_Aim of the task_
Transcribe, exactly and in full, every line from the one including "第13话.epub | bdex://7f6b1ebe462a0bd3d72c4b5328087a7d82564ae6 |" to the end of the listing.

+-------+

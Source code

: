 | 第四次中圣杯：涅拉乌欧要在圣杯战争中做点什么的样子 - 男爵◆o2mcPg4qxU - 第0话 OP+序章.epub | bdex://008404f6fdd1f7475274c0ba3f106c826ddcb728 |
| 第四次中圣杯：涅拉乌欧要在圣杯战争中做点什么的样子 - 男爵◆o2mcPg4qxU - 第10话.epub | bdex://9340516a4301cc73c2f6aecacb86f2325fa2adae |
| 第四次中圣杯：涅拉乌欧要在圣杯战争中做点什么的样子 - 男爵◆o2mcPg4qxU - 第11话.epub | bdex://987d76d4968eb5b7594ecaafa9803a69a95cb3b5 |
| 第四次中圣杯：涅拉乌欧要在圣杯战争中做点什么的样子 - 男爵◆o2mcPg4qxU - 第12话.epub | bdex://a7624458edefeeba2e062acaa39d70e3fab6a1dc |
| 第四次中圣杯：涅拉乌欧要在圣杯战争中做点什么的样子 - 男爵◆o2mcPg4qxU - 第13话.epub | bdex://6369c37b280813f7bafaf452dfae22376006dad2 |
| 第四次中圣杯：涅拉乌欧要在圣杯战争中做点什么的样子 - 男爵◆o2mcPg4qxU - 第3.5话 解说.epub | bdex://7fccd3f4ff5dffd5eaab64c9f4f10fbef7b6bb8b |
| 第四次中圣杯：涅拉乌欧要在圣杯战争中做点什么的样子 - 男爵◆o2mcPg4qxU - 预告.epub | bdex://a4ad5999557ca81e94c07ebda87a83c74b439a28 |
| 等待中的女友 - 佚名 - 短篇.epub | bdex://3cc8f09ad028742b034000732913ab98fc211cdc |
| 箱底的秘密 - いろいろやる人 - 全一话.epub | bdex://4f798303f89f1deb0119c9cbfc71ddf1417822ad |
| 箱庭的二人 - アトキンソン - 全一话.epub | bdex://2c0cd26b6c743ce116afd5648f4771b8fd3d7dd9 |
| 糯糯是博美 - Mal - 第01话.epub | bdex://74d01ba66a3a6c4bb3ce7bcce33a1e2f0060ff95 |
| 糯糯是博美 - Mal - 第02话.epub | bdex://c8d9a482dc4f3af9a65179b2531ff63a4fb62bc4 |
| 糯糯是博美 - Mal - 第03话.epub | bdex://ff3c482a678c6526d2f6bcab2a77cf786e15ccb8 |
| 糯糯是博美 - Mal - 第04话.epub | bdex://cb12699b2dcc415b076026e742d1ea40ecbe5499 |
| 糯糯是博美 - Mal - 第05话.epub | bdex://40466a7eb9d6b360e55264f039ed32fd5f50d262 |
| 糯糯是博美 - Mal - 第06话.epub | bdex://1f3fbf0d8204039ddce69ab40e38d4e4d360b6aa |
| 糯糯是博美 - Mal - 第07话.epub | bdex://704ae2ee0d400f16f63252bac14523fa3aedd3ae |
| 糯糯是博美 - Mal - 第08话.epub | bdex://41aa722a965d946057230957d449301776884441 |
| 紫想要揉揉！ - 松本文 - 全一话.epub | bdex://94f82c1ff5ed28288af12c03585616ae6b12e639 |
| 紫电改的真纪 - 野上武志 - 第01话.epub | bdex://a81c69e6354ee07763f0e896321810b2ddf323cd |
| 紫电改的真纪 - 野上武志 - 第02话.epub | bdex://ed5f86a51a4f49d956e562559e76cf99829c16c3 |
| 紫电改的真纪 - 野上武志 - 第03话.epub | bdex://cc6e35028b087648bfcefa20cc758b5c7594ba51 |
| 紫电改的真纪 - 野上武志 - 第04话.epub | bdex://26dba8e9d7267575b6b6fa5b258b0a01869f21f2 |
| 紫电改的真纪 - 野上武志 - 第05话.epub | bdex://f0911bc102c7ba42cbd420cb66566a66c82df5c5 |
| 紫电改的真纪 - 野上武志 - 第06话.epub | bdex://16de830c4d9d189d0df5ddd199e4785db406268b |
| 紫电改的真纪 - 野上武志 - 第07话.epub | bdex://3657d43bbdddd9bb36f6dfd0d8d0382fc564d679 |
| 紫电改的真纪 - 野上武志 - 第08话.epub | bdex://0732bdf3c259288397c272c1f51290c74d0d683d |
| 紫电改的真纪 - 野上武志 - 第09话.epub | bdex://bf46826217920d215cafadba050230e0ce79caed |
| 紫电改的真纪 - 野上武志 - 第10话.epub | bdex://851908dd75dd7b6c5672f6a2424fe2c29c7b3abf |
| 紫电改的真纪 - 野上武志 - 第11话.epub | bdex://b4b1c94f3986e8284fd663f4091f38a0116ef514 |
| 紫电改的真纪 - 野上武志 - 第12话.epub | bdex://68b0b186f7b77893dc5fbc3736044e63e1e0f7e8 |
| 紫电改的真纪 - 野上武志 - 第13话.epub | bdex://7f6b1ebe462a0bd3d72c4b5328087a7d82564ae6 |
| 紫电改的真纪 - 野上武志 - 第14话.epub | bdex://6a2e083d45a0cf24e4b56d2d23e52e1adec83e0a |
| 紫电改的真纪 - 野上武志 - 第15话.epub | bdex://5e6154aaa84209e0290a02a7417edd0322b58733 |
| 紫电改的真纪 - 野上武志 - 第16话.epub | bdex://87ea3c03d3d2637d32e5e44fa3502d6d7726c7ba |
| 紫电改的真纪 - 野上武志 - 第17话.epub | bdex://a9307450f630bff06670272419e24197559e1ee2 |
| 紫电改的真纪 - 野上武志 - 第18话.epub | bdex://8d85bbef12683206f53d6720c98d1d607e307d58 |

+-------+

_Solution to this task_
| 紫电改的真纪 - 野上武志 - 第13话.epub | bdex://7f6b1ebe462a0bd3d72c4b5328087a7d82564ae6 |
| 紫电改的真纪 - 野上武志 - 第14话.epub | bdex://6a2e083d45a0cf24e4b56d2d23e52e1adec83e0a |
| 紫电改的真纪 - 野上武志 - 第15话.epub | bdex://5e6154aaa84209e0290a02a7417edd0322b58733 |
| 紫电改的真纪 - 野上武志 - 第16话.epub | bdex://87ea3c03d3d2637d32e5e44fa3502d6d7726c7ba |
| 紫电改的真纪 - 野上武志 - 第17话.epub | bdex://a9307450f630bff06670272419e24197559e1ee2 |
| 紫电改的真纪 - 野上武志 - 第18话.epub | bdex://8d85bbef12683206f53d6720c98d1d607e307d58 |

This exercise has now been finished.